PROBLEM: Output only an exact transcription of the line containing "1. 数据的基本统计信息" and all lines that follow it in the data below.
==== GIVEN DATA
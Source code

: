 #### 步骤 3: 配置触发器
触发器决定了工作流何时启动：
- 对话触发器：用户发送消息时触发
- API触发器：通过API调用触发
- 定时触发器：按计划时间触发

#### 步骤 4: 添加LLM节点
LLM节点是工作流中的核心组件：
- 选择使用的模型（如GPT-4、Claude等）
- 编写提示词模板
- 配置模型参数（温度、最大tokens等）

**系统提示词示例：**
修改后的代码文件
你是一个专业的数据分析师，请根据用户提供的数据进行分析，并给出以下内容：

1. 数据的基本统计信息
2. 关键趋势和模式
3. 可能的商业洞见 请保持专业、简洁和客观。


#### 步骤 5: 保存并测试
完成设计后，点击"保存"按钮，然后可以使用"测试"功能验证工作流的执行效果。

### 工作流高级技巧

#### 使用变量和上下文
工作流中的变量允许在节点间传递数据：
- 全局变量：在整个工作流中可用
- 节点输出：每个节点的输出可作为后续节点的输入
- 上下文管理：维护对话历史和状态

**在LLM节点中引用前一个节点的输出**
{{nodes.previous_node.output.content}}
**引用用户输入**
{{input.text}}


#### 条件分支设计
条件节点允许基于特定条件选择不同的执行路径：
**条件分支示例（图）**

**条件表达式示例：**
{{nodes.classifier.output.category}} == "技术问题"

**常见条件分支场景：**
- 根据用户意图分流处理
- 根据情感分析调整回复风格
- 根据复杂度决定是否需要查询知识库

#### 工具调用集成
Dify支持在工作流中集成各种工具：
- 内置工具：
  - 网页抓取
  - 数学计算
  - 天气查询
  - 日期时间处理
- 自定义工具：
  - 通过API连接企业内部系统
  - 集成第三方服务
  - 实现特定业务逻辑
========
EXERCISE SOLUTION:
1. 数据的基本统计信息
2. 关键趋势和模式
3. 可能的商业洞见 请保持专业、简洁和客观。


#### 步骤 5: 保存并测试
完成设计后，点击"保存"按钮，然后可以使用"测试"功能验证工作流的执行效果。

### 工作流高级技巧

#### 使用变量和上下文
工作流中的变量允许在节点间传递数据：
- 全局变量：在整个工作流中可用
- 节点输出：每个节点的输出可作为后续节点的输入
- 上下文管理：维护对话历史和状态

**在LLM节点中引用前一个节点的输出**
{{nodes.previous_node.output.content}}
**引用用户输入**
{{input.text}}


#### 条件分支设计
条件节点允许基于特定条件选择不同的执行路径：
**条件分支示例（图）**

**条件表达式示例：**
{{nodes.classifier.output.category}} == "技术问题"

**常见条件分支场景：**
- 根据用户意图分流处理
- 根据情感分析调整回复风格
- 根据复杂度决定是否需要查询知识库

#### 工具调用集成
Dify支持在工作流中集成各种工具：
- 内置工具：
  - 网页抓取
  - 数学计算
  - 天气查询
  - 日期时间处理
- 自定义工具：
  - 通过API连接企业内部系统
  - 集成第三方服务
  - 实现特定业务逻辑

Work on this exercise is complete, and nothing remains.